The process of moving from one home to another offers various challenges to whoever’s about to move out. And if those difficult tasks are to be classified and ranked according to their levels of difficulty, then, non-surprisingly, the physical relocation of furniture pieces will be one of the toughest things to do when moving home.
The majority of furniture pieces are rather bulky – big, heavy, and often delicate despite their sturdy look and feel. To make things even more complicated, some furniture pieces are very valuable because they have sentimental value for their owners, while other pieces can be simply priceless – for example, antique furniture.
Read on to learn how to protect furniture when moving: preparing your furniture for moving (inventory, measure, assess, clean, disassemble), gathering the necessary packing materials for moving furniture, and ending with the best way to protect furniture for moving – that is, packing furniture for moving.
How to prepare furniture for moving
Before you can protect your furniture for moving by wrapping your pieces in protective materials, first you’re going to have to go through several preparation stages. Don’t skip the preparation state because it is vital to the success of your furniture moving operation. You’re not supposed to simply start wrapping a furniture piece with moving blankets unless you’ve made sure it is 100% ready to be moved out, loaded into a moving vehicle and transported to the new address.
The furniture preparation stage consists of 5 major steps you’re recommended to take in succession.

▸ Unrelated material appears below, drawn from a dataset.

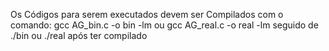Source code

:Os Códigos para serem executados devem ser Compilados com o comando: gcc AG_bin.c -o bin -lm ou gcc AG_real.c -o real -lm seguido de ./bin ou ./real após ter compilado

Step 1. Inventory your furniture pieces
Create a detailed list of all the furniture pieces you have in your home: beds, sofas, couches, chairs, tables, nightstands, desks, dressers, wardrobes, cupboards, bookshelves, and so on. Don’t skip a single piece because you will need that inventory checklist to decide what furniture you will be moving to the new home, and then to use as a packing list later on. After the move is over, you will be able to check the delivered furniture pieces against that inventory and make sure all of them have been delivered successfully.
Use a notepad and a pen to complete this inventory, or complete it even faster using your computer, tablet, or smartphone. While inventorying your furniture, mark down their 1) type, 2) number, and 3) current condition. Also, write down any special notes to help you make the right decisions later.
Step 2. Measure your furniture
Are you seriously moving all of your furniture?
After investing considerable time into packing your furniture for moving and then investing loads of money into transporting it to the new home, it would be really unfortunate if some of the pieces wouldn’t fit through the doors and hallways of the new home, or they wouldn’t match the interior design of their corresponding destination rooms.
Have a floor plan of the new home to make sure that the above-mentioned misfortunate event never takes place. Measure the width, depth, height and diagonal dimensions of each of your large furniture pieces and take into account those measurements when deciding the fate of your furniture prior to the move.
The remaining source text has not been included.